#### Available data ####

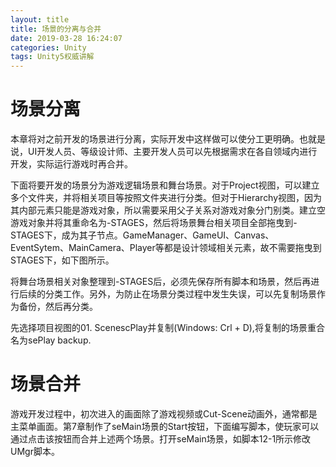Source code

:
 ```yaml
---
layout: title
title: 场景的分离与合并
date: 2019-03-28 16:24:07
categories: Unity
tags: Unity5权威讲解
---
```

# 场景分离
本章将对之前开发的场景进行分离，实际开发中这样做可以使分工更明确。也就是说，UI开发人员、等级设计师、主要开发人员可以先根据需求在各自领域内进行开发，实际运行游戏时再合并。
<!--more-->

下面将要开发的场景分为游戏逻辑场景和舞台场景。对于Project视图，可以建立多个文件夹，并将相关项目等按照文件夹进行分类。但对于Hierarchy视图，因为其内部元素只能是游戏对象，所以需要采用父子关系对游戏对象分门别类。建立空游戏对象并将其重命名为-STAGES，然后将场景舞台相关项目全部拖曳到-STAGES下，成为其子节点。GameManager、GameUI、Canvas、EventSytem、MainCamera、Player等都是设计领域相关元素，故不需要拖曳到STAGES下，如下图所示。

将舞台场景相关对象整理到-STAGES后，必须先保存所有脚本和场景，然后再进行后续的分类工作。另外，为防止在场景分类过程中发生失误，可以先复制场景作为备份，然后再分类。

先选择项目视图的01. ScenescPlay并复制(Windows: Crl + D),将复制的场景重合名为sePlay backup.

# 场景合并

游戏开发过程中，初次进入的画面除了游戏视频或Cut-Scene动画外，通常都是主菜单画面。第7章制作了seMain场景的Start按钮，下面编写脚本，使玩家可以通过点击该按钮而合并上述两个场景。打开seMain场景，如脚本12-1所示修改UMgr脚本。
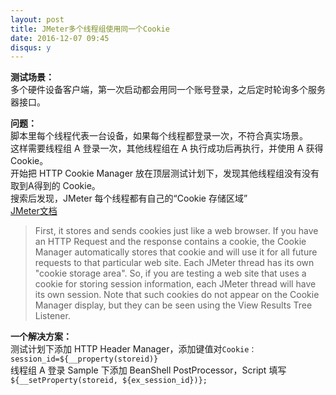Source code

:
 ```yaml
---
layout: post
title: JMeter多个线程组使用同一个Cookie
date: 2016-12-07 09:45
disqus: y
---
```


**测试场景：**  
多个硬件设备客户端，第一次启动都会用同一个账号登录，之后定时轮询多个服务器接口。  

**问题：**  
脚本里每个线程代表一台设备，如果每个线程都登录一次，不符合真实场景。  
这样需要线程组 A 登录一次，其他线程组在 A 执行成功后再执行，并使用 A 获得 Cookie。  
开始把 HTTP Cookie Manager 放在顶层测试计划下，发现其他线程组没有没有取到A得到的 Cookie。  
搜索后发现，JMeter 每个线程都有自己的“Cookie 存储区域”  
[JMeter文档](http://jmeter.apache.org/usermanual/component_reference.html)  
> First, it stores and sends cookies just like a web browser. If you have an HTTP Request and the response contains a cookie, the Cookie Manager automatically stores that cookie and will use it for all future requests to that particular web site. Each JMeter thread has its own "cookie storage area". So, if you are testing a web site that uses a cookie for storing session information, each JMeter thread will have its own session. Note that such cookies do not appear on the Cookie Manager display, but they can be seen using the View Results Tree Listener.  

**一个解决方案：**  
测试计划下添加 HTTP Header Manager，添加键值对`Cookie：session_id=${__property(storeid)}`  
线程组 A 登录 Sample 下添加 BeanShell PostProcessor，Script 填写`${__setProperty(storeid, ${ex_session_id})};`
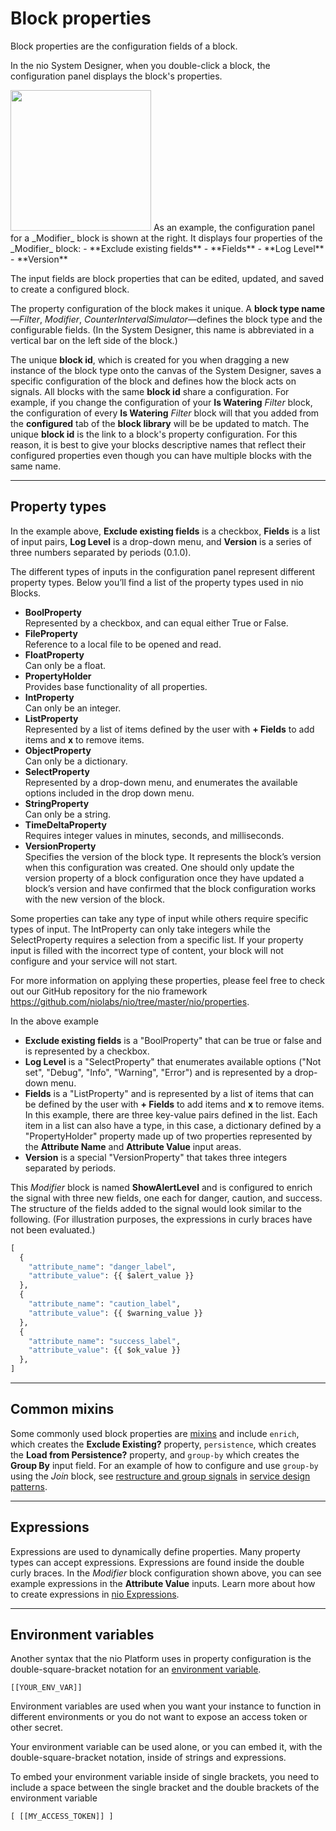 # Block properties

Block properties are the configuration fields of a block.

In the nio System Designer, when you double-click a block, the configuration panel displays the block's properties.

<img class="right shadow" src="/img/blocks/modifier-block-config.png" width="225" />
As an example, the configuration panel for a _Modifier_ block is shown at the right. It displays four properties of the _Modifier_ block:
- **Exclude existing fields**
- **Fields**
- **Log Level**
- **Version**

The input fields are block properties that can be edited, updated, and saved to create a configured block.

The property configuration of the block makes it unique. A **block type name**—_Filter_, _Modifier_, _CounterIntervalSimulator_—defines the block type and the configurable fields. (In the System Designer, this name is abbreviated in a vertical bar on the left side of the block.)

The unique **block id**, which is created for you when dragging a new instance of the block type onto the canvas of the System Designer, saves a specific configuration of the block and defines how the block acts on signals. All blocks with the same **block id** share a configuration. For example, if you change the configuration of your **Is Watering** _Filter_ block, the configuration of every **Is Watering** _Filter_ block will that you added from the **configured** tab of the **block library** will be be updated to match. The unique **block id** is the link to a block's property configuration. For this reason, it is best to give your blocks descriptive names that reflect their configured properties even though you can have multiple blocks with the same name.

---

## Property types

In the example above, **Exclude existing fields** is a checkbox, **Fields** is a list of input pairs, **Log Level** is a drop-down menu, and **Version** is a series of three numbers separated by periods (0.1.0).

The different types of inputs in the configuration panel represent different property types. Below you’ll find a list of the property types used in nio Blocks.

- **BoolProperty**<br>Represented by a checkbox, and can equal either True or False.
- **FileProperty**<br>Reference to a local file to be opened and read.
- **FloatProperty**<br>Can only be a float.
- **PropertyHolder**<br>Provides base functionality of all properties.
- **IntProperty**<br>Can only be an integer.
- **ListProperty**<br>Represented by a list of items defined by the user with **+ Fields** to add items and **x** to remove items.
- **ObjectProperty**<br>Can only be a dictionary.
- **SelectProperty**<br>Represented by a drop-down menu, and enumerates the available options included in the drop down menu.
- **StringProperty**<br>Can only be a string.
- **TimeDeltaProperty**<br>Requires integer values in minutes, seconds, and milliseconds.
- **VersionProperty**<br>Specifies the version of the block type. It represents the block’s version when this configuration was created. One should only update the version property of a block configuration once they have updated a block’s version and have confirmed that the block configuration works with the new version of the block.

Some properties can take any type of input while others require specific types of input. The IntProperty can only take integers while the SelectProperty requires a selection from a specific list. If your property input is filled with the incorrect type of content, your block will not configure and your service will not start.

For more information on applying these properties, please feel free to check out our GitHub repository for the nio framework <https://github.com/niolabs/nio/tree/master/nio/properties>.

In the above example
- **Exclude existing fields** is a "BoolProperty" that can be true or false and is represented by a checkbox.
- **Log Level** is a "SelectProperty" that enumerates available options ("Not set", "Debug", "Info", "Warning", "Error") and is represented by a drop-down menu.
- **Fields** is a "ListProperty" and is represented by a list of items that can be defined by the user with **+ Fields** to add items and **x** to remove items. In this example, there are three key-value pairs defined in the list. Each item in a list can also have a type, in this case, a dictionary defined by a "PropertyHolder" property made up of two properties represented by the **Attribute Name** and **Attribute Value** input areas.
- **Version** is a special "VersionProperty" that takes three integers separated by periods.

This _Modifier_ block is named **ShowAlertLevel** and is configured to enrich the signal with three new fields, one each for danger, caution, and success. The structure of the fields added to the signal would look similar to the following. (For illustration purposes, the expressions in curly braces have not been evaluated.)

```python
[
  {
    "attribute_name": "danger_label",
    "attribute_value": {{ $alert_value }}
  },
  {
    "attribute_name": "caution_label",
    "attribute_value": {{ $warning_value }}
  },
  {
    "attribute_name": "success_label",
    "attribute_value": {{ $ok_value }}
  },
]
```

---

## Common mixins

Some commonly used block properties are [mixins](/blocks/block-development/mixins.md) and include `enrich`, which creates the **Exclude Existing?** property, `persistence`, which creates the **Load from Persistence?** property, and `group-by` which creates the **Group By** input field. For an example of how to configure and use `group-by` using the _Join_ block, see [restructure and group signals](/service-design-patterns/join.md#using-group-by) in [service design patterns](/service-design-patterns/README.md).

---

## Expressions

Expressions are used to dynamically define properties. Many property types can accept expressions. Expressions are found inside the double curly braces. In the _Modifier_ block configuration shown above, you can see example expressions in the **Attribute Value** inputs. Learn more about how to create expressions in [nio Expressions](/blocks/expressions.md).

---

## Environment variables

Another syntax that the nio Platform uses in property configuration is the double-square-bracket notation for an [environment variable](/instances/environment-variables.md).

`[[YOUR_ENV_VAR]]`

Environment variables are used when you want your instance to function in different environments or you do not want to expose an access token or other secret.

Your environment variable can be used alone, or you can embed it, with the double-square-bracket notation, inside of strings and expressions.

To embed your environment variable inside of single brackets, you need to include a space between the single bracket and the double brackets of the environment variable

```[ [[MY_ACCESS_TOKEN]] ]```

####

-- Brief --
Please transcribe all of the records above exactly, leaving out any pictures.

-- Task solution --
Source code

:
 ```yaml
---
layout: title
title: 场景的分离与合并
date: 2019-03-28 16:24:07
categories: Unity
tags: Unity5权威讲解
---
```

# 场景分离
本章将对之前开发的场景进行分离，实际开发中这样做可以使分工更明确。也就是说，UI开发人员、等级设计师、主要开发人员可以先根据需求在各自领域内进行开发，实际运行游戏时再合并。
<!--more-->

下面将要开发的场景分为游戏逻辑场景和舞台场景。对于Project视图，可以建立多个文件夹，并将相关项目等按照文件夹进行分类。但对于Hierarchy视图，因为其内部元素只能是游戏对象，所以需要采用父子关系对游戏对象分门别类。建立空游戏对象并将其重命名为-STAGES，然后将场景舞台相关项目全部拖曳到-STAGES下，成为其子节点。GameManager、GameUI、Canvas、EventSytem、MainCamera、Player等都是设计领域相关元素，故不需要拖曳到STAGES下，如下图所示。

将舞台场景相关对象整理到-STAGES后，必须先保存所有脚本和场景，然后再进行后续的分类工作。另外，为防止在场景分类过程中发生失误，可以先复制场景作为备份，然后再分类。

先选择项目视图的01. ScenescPlay并复制(Windows: Crl + D),将复制的场景重合名为sePlay backup.

# 场景合并

游戏开发过程中，初次进入的画面除了游戏视频或Cut-Scene动画外，通常都是主菜单画面。第7章制作了seMain场景的Start按钮，下面编写脚本，使玩家可以通过点击该按钮而合并上述两个场景。打开seMain场景，如脚本12-1所示修改UMgr脚本。
Source code

:
 ```yaml
---
layout: post
title: JMeter多个线程组使用同一个Cookie
date: 2016-12-07 09:45
disqus: y
---
```


**测试场景：**  
多个硬件设备客户端，第一次启动都会用同一个账号登录，之后定时轮询多个服务器接口。  

**问题：**  
脚本里每个线程代表一台设备，如果每个线程都登录一次，不符合真实场景。  
这样需要线程组 A 登录一次，其他线程组在 A 执行成功后再执行，并使用 A 获得 Cookie。  
开始把 HTTP Cookie Manager 放在顶层测试计划下，发现其他线程组没有没有取到A得到的 Cookie。  
搜索后发现，JMeter 每个线程都有自己的“Cookie 存储区域”  
[JMeter文档](http://jmeter.apache.org/usermanual/component_reference.html)  
> First, it stores and sends cookies just like a web browser. If you have an HTTP Request and the response contains a cookie, the Cookie Manager automatically stores that cookie and will use it for all future requests to that particular web site. Each JMeter thread has its own "cookie storage area". So, if you are testing a web site that uses a cookie for storing session information, each JMeter thread will have its own session. Note that such cookies do not appear on the Cookie Manager display, but they can be seen using the View Results Tree Listener.  

**一个解决方案：**  
测试计划下添加 HTTP Header Manager，添加键值对`Cookie：session_id=${__property(storeid)}`  
线程组 A 登录 Sample 下添加 BeanShell PostProcessor，Script 填写`${__setProperty(storeid, ${ex_session_id})};`
 # Block properties

Block properties are the configuration fields of a block.

In the nio System Designer, when you double-click a block, the configuration panel displays the block's properties.

<img class="right shadow" src="/img/blocks/modifier-block-config.png" width="225" />
As an example, the configuration panel for a _Modifier_ block is shown at the right. It displays four properties of the _Modifier_ block:
- **Exclude existing fields**
- **Fields**
- **Log Level**
- **Version**

The input fields are block properties that can be edited, updated, and saved to create a configured block.

The property configuration of the block makes it unique. A **block type name**—_Filter_, _Modifier_, _CounterIntervalSimulator_—defines the block type and the configurable fields. (In the System Designer, this name is abbreviated in a vertical bar on the left side of the block.)

The unique **block id**, which is created for you when dragging a new instance of the block type onto the canvas of the System Designer, saves a specific configuration of the block and defines how the block acts on signals. All blocks with the same **block id** share a configuration. For example, if you change the configuration of your **Is Watering** _Filter_ block, the configuration of every **Is Watering** _Filter_ block will that you added from the **configured** tab of the **block library** will be be updated to match. The unique **block id** is the link to a block's property configuration. For this reason, it is best to give your blocks descriptive names that reflect their configured properties even though you can have multiple blocks with the same name.

---

## Property types

In the example above, **Exclude existing fields** is a checkbox, **Fields** is a list of input pairs, **Log Level** is a drop-down menu, and **Version** is a series of three numbers separated by periods (0.1.0).

The different types of inputs in the configuration panel represent different property types. Below you’ll find a list of the property types used in nio Blocks.

- **BoolProperty**<br>Represented by a checkbox, and can equal either True or False.
- **FileProperty**<br>Reference to a local file to be opened and read.
- **FloatProperty**<br>Can only be a float.
- **PropertyHolder**<br>Provides base functionality of all properties.
- **IntProperty**<br>Can only be an integer.
- **ListProperty**<br>Represented by a list of items defined by the user with **+ Fields** to add items and **x** to remove items.
- **ObjectProperty**<br>Can only be a dictionary.
- **SelectProperty**<br>Represented by a drop-down menu, and enumerates the available options included in the drop down menu.
- **StringProperty**<br>Can only be a string.
- **TimeDeltaProperty**<br>Requires integer values in minutes, seconds, and milliseconds.
- **VersionProperty**<br>Specifies the version of the block type. It represents the block’s version when this configuration was created. One should only update the version property of a block configuration once they have updated a block’s version and have confirmed that the block configuration works with the new version of the block.

Some properties can take any type of input while others require specific types of input. The IntProperty can only take integers while the SelectProperty requires a selection from a specific list. If your property input is filled with the incorrect type of content, your block will not configure and your service will not start.

For more information on applying these properties, please feel free to check out our GitHub repository for the nio framework <https://github.com/niolabs/nio/tree/master/nio/properties>.

In the above example
- **Exclude existing fields** is a "BoolProperty" that can be true or false and is represented by a checkbox.
- **Log Level** is a "SelectProperty" that enumerates available options ("Not set", "Debug", "Info", "Warning", "Error") and is represented by a drop-down menu.
- **Fields** is a "ListProperty" and is represented by a list of items that can be defined by the user with **+ Fields** to add items and **x** to remove items. In this example, there are three key-value pairs defined in the list. Each item in a list can also have a type, in this case, a dictionary defined by a "PropertyHolder" property made up of two properties represented by the **Attribute Name** and **Attribute Value** input areas.
- **Version** is a special "VersionProperty" that takes three integers separated by periods.

This _Modifier_ block is named **ShowAlertLevel** and is configured to enrich the signal with three new fields, one each for danger, caution, and success. The structure of the fields added to the signal would look similar to the following. (For illustration purposes, the expressions in curly braces have not been evaluated.)

```python
[
  {
    "attribute_name": "danger_label",
    "attribute_value": {{ $alert_value }}
  },
  {
    "attribute_name": "caution_label",
    "attribute_value": {{ $warning_value }}
  },
  {
    "attribute_name": "success_label",
    "attribute_value": {{ $ok_value }}
  },
]
```

---

## Common mixins

Some commonly used block properties are [mixins](/blocks/block-development/mixins.md) and include `enrich`, which creates the **Exclude Existing?** property, `persistence`, which creates the **Load from Persistence?** property, and `group-by` which creates the **Group By** input field. For an example of how to configure and use `group-by` using the _Join_ block, see [restructure and group signals](/service-design-patterns/join.md#using-group-by) in [service design patterns](/service-design-patterns/README.md).

---

## Expressions

Expressions are used to dynamically define properties. Many property types can accept expressions. Expressions are found inside the double curly braces. In the _Modifier_ block configuration shown above, you can see example expressions in the **Attribute Value** inputs. Learn more about how to create expressions in [nio Expressions](/blocks/expressions.md).

---

## Environment variables

Another syntax that the nio Platform uses in property configuration is the double-square-bracket notation for an [environment variable](/instances/environment-variables.md).

`[[YOUR_ENV_VAR]]`

Environment variables are used when you want your instance to function in different environments or you do not want to expose an access token or other secret.

Your environment variable can be used alone, or you can embed it, with the double-square-bracket notation, inside of strings and expressions.

To embed your environment variable inside of single brackets, you need to include a space between the single bracket and the double brackets of the environment variable

```[ [[MY_ACCESS_TOKEN]] ]```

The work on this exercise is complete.